Par conséquent, du point de vue de la participation du Parlement, ces décisions ne se démarquent pas. Pourtant, les fonds d’aide, notamment, sont remis en cause. Cet exemple montre clairement qu’une décision ne bénéficie pas forcément d’un large soutien de la population parce qu’elle résulte d’une pleine participation des députés nationaux.

Troisième exemple : l’achat des obligations des Etats en difficulté par la BCE, dans le cadre du programme d’opérations monétaires sur titres (Outright Monetary Transactions, OMT). Ces interventions financières ont été élaborées par le Conseil des gouverneurs de la Banque centrale européenne, un organe composé des gouverneurs non élus des banques centrales des différents Etats membres, qui n’est soumis à aucune ingérence politique et démocratique.

Pourtant, ces interventions suscitent relativement peu d’objections aux Pays-Bas. Nous avons en effet l’habitude d’une banque centrale indépendante, dont nous voyons les avantages : des affaires monétaires complexes font l’objet de décisions de spécialistes et ne sont pas soumises à des considérations électorales de politiciens élus.

Ces trois exemples montrent qu’on ne peut pas parler de diktat de l’Europe et que ce sont, au contraire, les mesures prises conformément à un processus parfaitement démocratique qui suscitent le plus d’oppositions, tandis que celles prises sans la moindre participation parlementaire peuvent compter sur un large soutien du public.

Une Europe trop lente et divisée

Nous voulons des décisions et des solutions énergiques au niveau européen pour les problèmes que nous ne sommes pas en mesure de résoudre seuls. Mais nous voulons aussi être entendus et conserver notre particularité nationale.

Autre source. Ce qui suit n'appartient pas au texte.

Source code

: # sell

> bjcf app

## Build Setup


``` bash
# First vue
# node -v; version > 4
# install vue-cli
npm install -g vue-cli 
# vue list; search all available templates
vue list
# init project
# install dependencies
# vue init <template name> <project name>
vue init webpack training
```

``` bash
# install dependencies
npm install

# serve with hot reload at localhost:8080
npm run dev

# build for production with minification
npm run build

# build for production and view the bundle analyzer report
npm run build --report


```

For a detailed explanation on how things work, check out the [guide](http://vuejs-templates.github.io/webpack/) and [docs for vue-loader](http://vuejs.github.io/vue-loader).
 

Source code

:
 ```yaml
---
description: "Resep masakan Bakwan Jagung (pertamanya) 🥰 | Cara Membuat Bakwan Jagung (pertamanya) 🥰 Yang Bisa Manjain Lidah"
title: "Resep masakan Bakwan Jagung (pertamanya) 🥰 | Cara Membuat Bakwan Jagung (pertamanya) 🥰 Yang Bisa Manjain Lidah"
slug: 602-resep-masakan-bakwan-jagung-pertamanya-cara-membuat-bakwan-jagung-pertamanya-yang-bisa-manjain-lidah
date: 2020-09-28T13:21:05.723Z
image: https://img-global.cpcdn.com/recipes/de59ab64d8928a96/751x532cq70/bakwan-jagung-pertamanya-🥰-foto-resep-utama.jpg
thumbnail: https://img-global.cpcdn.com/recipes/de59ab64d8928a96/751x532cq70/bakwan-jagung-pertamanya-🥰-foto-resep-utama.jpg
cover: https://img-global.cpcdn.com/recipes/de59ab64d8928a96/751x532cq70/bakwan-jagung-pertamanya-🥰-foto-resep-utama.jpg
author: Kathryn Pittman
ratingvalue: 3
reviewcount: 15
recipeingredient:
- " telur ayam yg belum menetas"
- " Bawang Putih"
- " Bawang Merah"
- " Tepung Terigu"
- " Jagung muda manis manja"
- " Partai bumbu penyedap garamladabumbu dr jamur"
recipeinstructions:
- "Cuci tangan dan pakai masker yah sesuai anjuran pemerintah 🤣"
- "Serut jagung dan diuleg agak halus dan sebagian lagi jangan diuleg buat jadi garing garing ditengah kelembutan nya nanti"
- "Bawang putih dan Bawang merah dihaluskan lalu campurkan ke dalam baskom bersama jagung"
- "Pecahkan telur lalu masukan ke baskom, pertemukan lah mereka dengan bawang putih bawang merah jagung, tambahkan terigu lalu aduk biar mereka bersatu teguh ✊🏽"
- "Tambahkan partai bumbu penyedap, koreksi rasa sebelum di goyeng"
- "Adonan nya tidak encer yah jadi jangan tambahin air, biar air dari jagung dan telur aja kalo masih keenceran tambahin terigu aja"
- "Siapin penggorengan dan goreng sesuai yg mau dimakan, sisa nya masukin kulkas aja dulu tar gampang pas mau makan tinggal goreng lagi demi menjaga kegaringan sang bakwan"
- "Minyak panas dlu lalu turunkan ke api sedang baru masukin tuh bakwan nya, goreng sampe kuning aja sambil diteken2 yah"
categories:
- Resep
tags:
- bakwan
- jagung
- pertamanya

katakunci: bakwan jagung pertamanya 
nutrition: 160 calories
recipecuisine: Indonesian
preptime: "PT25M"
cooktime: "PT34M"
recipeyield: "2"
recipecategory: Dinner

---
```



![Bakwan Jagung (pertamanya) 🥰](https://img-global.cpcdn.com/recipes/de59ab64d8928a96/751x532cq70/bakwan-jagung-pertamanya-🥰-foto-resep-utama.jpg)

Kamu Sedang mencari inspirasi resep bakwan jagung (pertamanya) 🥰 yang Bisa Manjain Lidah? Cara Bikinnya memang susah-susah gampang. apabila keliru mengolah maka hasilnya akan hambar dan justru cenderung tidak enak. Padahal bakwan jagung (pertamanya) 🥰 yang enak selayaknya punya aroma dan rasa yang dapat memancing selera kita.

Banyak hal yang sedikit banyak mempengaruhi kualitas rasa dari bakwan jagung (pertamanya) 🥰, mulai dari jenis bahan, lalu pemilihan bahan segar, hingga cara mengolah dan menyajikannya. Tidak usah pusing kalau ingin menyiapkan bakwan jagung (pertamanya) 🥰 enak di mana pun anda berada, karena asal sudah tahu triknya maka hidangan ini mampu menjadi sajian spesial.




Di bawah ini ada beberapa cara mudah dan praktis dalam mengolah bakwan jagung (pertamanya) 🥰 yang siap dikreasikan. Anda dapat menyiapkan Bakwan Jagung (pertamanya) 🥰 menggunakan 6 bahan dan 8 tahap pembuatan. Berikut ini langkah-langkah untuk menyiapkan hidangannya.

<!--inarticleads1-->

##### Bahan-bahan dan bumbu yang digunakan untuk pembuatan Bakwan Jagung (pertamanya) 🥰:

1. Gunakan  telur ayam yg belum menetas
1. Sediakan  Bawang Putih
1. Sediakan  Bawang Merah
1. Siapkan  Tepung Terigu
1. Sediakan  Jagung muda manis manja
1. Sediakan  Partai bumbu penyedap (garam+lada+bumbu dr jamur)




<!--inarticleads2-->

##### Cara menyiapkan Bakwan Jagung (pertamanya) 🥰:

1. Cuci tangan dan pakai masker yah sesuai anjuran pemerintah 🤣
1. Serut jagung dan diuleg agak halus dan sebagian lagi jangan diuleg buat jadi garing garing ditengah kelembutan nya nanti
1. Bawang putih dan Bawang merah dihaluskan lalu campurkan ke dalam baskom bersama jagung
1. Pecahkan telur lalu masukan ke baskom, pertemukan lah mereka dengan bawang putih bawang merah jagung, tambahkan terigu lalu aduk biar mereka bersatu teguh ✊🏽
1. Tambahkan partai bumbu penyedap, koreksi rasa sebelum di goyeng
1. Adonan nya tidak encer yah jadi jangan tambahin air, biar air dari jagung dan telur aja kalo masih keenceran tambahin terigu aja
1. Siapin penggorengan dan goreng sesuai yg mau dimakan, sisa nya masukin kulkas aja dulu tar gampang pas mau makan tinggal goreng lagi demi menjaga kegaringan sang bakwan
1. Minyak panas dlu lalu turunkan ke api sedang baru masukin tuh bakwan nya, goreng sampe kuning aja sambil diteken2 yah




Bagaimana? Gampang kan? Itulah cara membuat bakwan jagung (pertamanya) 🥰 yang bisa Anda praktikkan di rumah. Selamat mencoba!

L’Europe est à notre avis trop lente et divisée.

Si l’on recherche le dynamisme, l’efficacité et les solutions univoques, il faut opter pour la centralisation, la dépolitisation et des règles univoques contraignantes, autrement dit un super-commissaire européen. Qui ne fait d’exception pour personne.

Nous voici renvoyés à la question essentielle à la base de toute politique, qu’elle soit locale, nationale ou européenne. Le bon dosage entre des valeurs fondamentales qui ne sont pas nécessairement conciliables, telles que la démocratie et l’efficacité, l’égalité et l’autonomie. Le problème classique de l’administration publique : quel est le degré nécessaire de centralisation des pouvoirs pour agir efficacement et combien faut-il de freins et de contrepoids pour s’assurer du soutien des populations ?

En l’occurrence, un débat de principe entre partisans et détracteurs des Etats-Unis d’Europe ne sert à rien. Il peut en revanche être utile d’exposer clairement les mécanismes européens de décision. Le débat public devra porter sur cet équilibre pour que l’Europe puisse progresser – en étant soutenue. Si, en cette année européenne des citoyens, les politiciens sont prêts à faire de la place à ce débat, ils peuvent compter sur ma voix.